# What you have to do
Make an exact copy of the data below, leaving out every picture.

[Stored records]
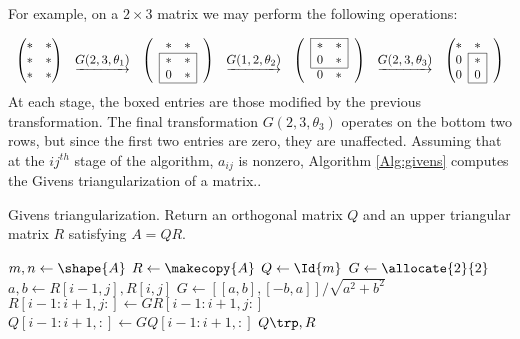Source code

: For example, on a $2 \times 3$ matrix we may perform the following operations:

\def\mc#1{\multicolumn{1}{c|}{#1}}
\def\lc#1{\multicolumn{1}{|c}{#1}}
\[
\begin{array}{ccccccc}
\begin{pmatrix}
*&*\\
*&*\\
*&*
\end{pmatrix}
&
\underrightarrow{G(2,3,\theta_1)}
&\begin{pmatrix}
&*&*&\\ \cline{2-3}
&\lc{*}&\mc{*}&\\
&\lc{0}&\mc{*}& \\ \cline{2-3}
\end{pmatrix}
&
\underrightarrow{G(1,2,\theta_2)}
& \begin{pmatrix} \cline{2-3}
&\lc{*}&\mc{*}&\\
&\lc{0}&\mc{*}&\\ \cline{2-3}
&0&*&
\end{pmatrix}
&
\underrightarrow{G(2,3,\theta_3)}
&\begin{pmatrix}
*&*&\\ \cline{2-2}
\mc{0}&\mc{*}&\\
\mc{0}&\mc{0}&\\ \cline{2-2}
\end{pmatrix}
\end{array}
\]
At each stage, the boxed entries are those modified by the previous transformation. 
The final transformation $G(2,3,\theta_3)$ operates on the bottom two rows, but since the first two entries are zero, they are unaffected. 
Assuming that at the $ij^{th}$ stage of the algorithm, $a_{ij}$ is nonzero, Algorithm \ref{Alg:givens} computes the Givens triangularization of a matrix..


\begin{algorithm}
\begin{algorithmic}[1]
\caption{Givens triangularization. Return an orthogonal matrix $Q$ and an upper triangular matrix $R$ satisfying $A = QR$.}
\label{Alg:givens}
\State $m, n \gets \shape{A}$
\State $R \gets \makecopy{A}$
\State $Q \gets \Id{m}$
\State $G \gets \allocate{2}{2}$
      \State $a, b \gets R[i-1,j], R[i,j]$
      \State $G \gets [[a, b],[-b,a]]/\sqrt{a^2+b^2}$
      \State $R[i-1:i+1, j:] \gets GR[i-1:i+1, j:]$
      \State $Q[i-1:i+1,:] \gets GQ[i-1:i+1,:]$
    \EndFor
\EndFor
\State {} $Q\trp , R$
\EndProcedure
\end{algorithmic}
\end{algorithm}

# Answer to this exercise
Source code

: For example, on a $2 \times 3$ matrix we may perform the following operations:

\def\mc#1{\multicolumn{1}{c|}{#1}}
\def\lc#1{\multicolumn{1}{|c}{#1}}
\[
\begin{array}{ccccccc}
\begin{pmatrix}
*&*\\
*&*\\
*&*
\end{pmatrix}
&
\underrightarrow{G(2,3,\theta_1)}
&\begin{pmatrix}
&*&*&\\ \cline{2-3}
&\lc{*}&\mc{*}&\\
&\lc{0}&\mc{*}& \\ \cline{2-3}
\end{pmatrix}
&
\underrightarrow{G(1,2,\theta_2)}
& \begin{pmatrix} \cline{2-3}
&\lc{*}&\mc{*}&\\
&\lc{0}&\mc{*}&\\ \cline{2-3}
&0&*&
\end{pmatrix}
&
\underrightarrow{G(2,3,\theta_3)}
&\begin{pmatrix}
*&*&\\ \cline{2-2}
\mc{0}&\mc{*}&\\
\mc{0}&\mc{0}&\\ \cline{2-2}
\end{pmatrix}
\end{array}
\]
At each stage, the boxed entries are those modified by the previous transformation. 
The final transformation $G(2,3,\theta_3)$ operates on the bottom two rows, but since the first two entries are zero, they are unaffected. 
Assuming that at the $ij^{th}$ stage of the algorithm, $a_{ij}$ is nonzero, Algorithm \ref{Alg:givens} computes the Givens triangularization of a matrix..


\begin{algorithm}
\begin{algorithmic}[1]
\caption{Givens triangularization. Return an orthogonal matrix $Q$ and an upper triangular matrix $R$ satisfying $A = QR$.}
\label{Alg:givens}
\State $m, n \gets \shape{A}$
\State $R \gets \makecopy{A}$
\State $Q \gets \Id{m}$
\State $G \gets \allocate{2}{2}$
      \State $a, b \gets R[i-1,j], R[i,j]$
      \State $G \gets [[a, b],[-b,a]]/\sqrt{a^2+b^2}$
      \State $R[i-1:i+1, j:] \gets GR[i-1:i+1, j:]$
      \State $Q[i-1:i+1,:] \gets GQ[i-1:i+1,:]$
    \EndFor
\EndFor
\State {} $Q\trp , R$
\EndProcedure
\end{algorithmic}
\end{algorithm}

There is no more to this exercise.